**REQUIRED ACTION:**
Each entry below must be written out exactly, with pictures left out.

**DATA SHOWN:**
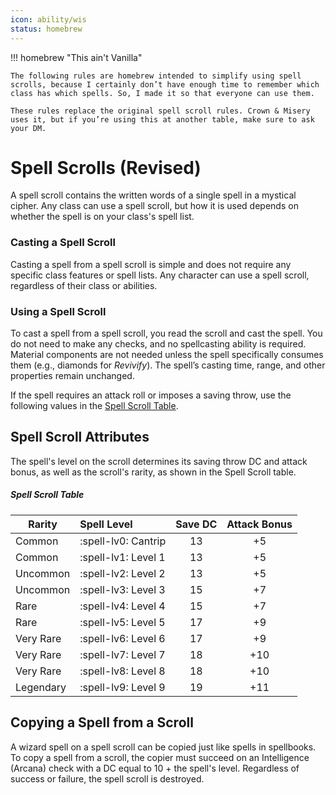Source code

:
 ```yaml
---
icon: ability/wis
status: homebrew
---
```


!!! homebrew "This ain't Vanilla"

    The following rules are homebrew intended to simplify using spell scrolls, because I certainly don’t have enough time to remember which class has which spells. So, I made it so that everyone can use them.

    These rules replace the original spell scroll rules. Crown & Misery uses it, but if you’re using this at another table, make sure to ask your DM.


# Spell Scrolls (Revised)

A spell scroll contains the written words of a single spell in a mystical cipher. Any class can use a spell scroll, but how it is used depends on whether the spell is on your class's spell list.

### Casting a Spell Scroll

Casting a spell from a spell scroll is simple and does not require any specific class features or spell lists. Any character can use a spell scroll, regardless of their class or abilities. 

### Using a Spell Scroll

To cast a spell from a spell scroll, you read the scroll and cast the spell. You do not need to make any checks, and no spellcasting ability is required. Material components are not needed unless the spell specifically consumes them (e.g., diamonds for *Revivify*). The spell’s casting time, range, and other properties remain unchanged.

If the spell requires an attack roll or imposes a saving throw, use the following values in the [Spell Scroll Table](#spell-scroll-table).  

## Spell Scroll Attributes

The spell's level on the scroll determines its saving throw DC and attack bonus, as well as the scroll's rarity, as shown in the Spell Scroll table.

##### Spell Scroll Table

| Rarity | Spell Level | Save DC | Attack Bonus |
|---|:--|:-:|:-:|
| Common | :spell-lv0: Cantrip | 13 | +5 |
| Common | :spell-lv1: Level 1 | 13 | +5 |
| Uncommon | :spell-lv2: Level 2 | 13 | +5 |
| Uncommon | :spell-lv3: Level 3 | 15 | +7 |
| Rare | :spell-lv4: Level 4 | 15 | +7 |
| Rare | :spell-lv5: Level 5 | 17 | +9 |
| Very Rare | :spell-lv6: Level 6 | 17 | +9 |
| Very Rare | :spell-lv7: Level 7 | 18 | +10 |
| Very Rare | :spell-lv8: Level 8 | 18 | +10 |
| Legendary | :spell-lv9: Level 9 | 19 | +11 |

## Copying a Spell from a Scroll

A wizard spell on a spell scroll can be copied just like spells in spellbooks. To copy a spell from a scroll, the copier must succeed on an Intelligence (Arcana) check with a DC equal to 10 + the spell's level. Regardless of success or failure, the spell scroll is destroyed.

**RESPONSE TO THIS EXERCISE:**
Source code

:
 ```yaml
---
icon: ability/wis
status: homebrew
---
```


!!! homebrew "This ain't Vanilla"

    The following rules are homebrew intended to simplify using spell scrolls, because I certainly don’t have enough time to remember which class has which spells. So, I made it so that everyone can use them.

    These rules replace the original spell scroll rules. Crown & Misery uses it, but if you’re using this at another table, make sure to ask your DM.


# Spell Scrolls (Revised)

A spell scroll contains the written words of a single spell in a mystical cipher. Any class can use a spell scroll, but how it is used depends on whether the spell is on your class's spell list.

### Casting a Spell Scroll

Casting a spell from a spell scroll is simple and does not require any specific class features or spell lists. Any character can use a spell scroll, regardless of their class or abilities. 

### Using a Spell Scroll

To cast a spell from a spell scroll, you read the scroll and cast the spell. You do not need to make any checks, and no spellcasting ability is required. Material components are not needed unless the spell specifically consumes them (e.g., diamonds for *Revivify*). The spell’s casting time, range, and other properties remain unchanged.

If the spell requires an attack roll or imposes a saving throw, use the following values in the [Spell Scroll Table](#spell-scroll-table).  

## Spell Scroll Attributes

The spell's level on the scroll determines its saving throw DC and attack bonus, as well as the scroll's rarity, as shown in the Spell Scroll table.

##### Spell Scroll Table

| Rarity | Spell Level | Save DC | Attack Bonus |
|---|:--|:-:|:-:|
| Common | :spell-lv0: Cantrip | 13 | +5 |
| Common | :spell-lv1: Level 1 | 13 | +5 |
| Uncommon | :spell-lv2: Level 2 | 13 | +5 |
| Uncommon | :spell-lv3: Level 3 | 15 | +7 |
| Rare | :spell-lv4: Level 4 | 15 | +7 |
| Rare | :spell-lv5: Level 5 | 17 | +9 |
| Very Rare | :spell-lv6: Level 6 | 17 | +9 |
| Very Rare | :spell-lv7: Level 7 | 18 | +10 |
| Very Rare | :spell-lv8: Level 8 | 18 | +10 |
| Legendary | :spell-lv9: Level 9 | 19 | +11 |

## Copying a Spell from a Scroll

A wizard spell on a spell scroll can be copied just like spells in spellbooks. To copy a spell from a scroll, the copier must succeed on an Intelligence (Arcana) check with a DC equal to 10 + the spell's level. Regardless of success or failure, the spell scroll is destroyed.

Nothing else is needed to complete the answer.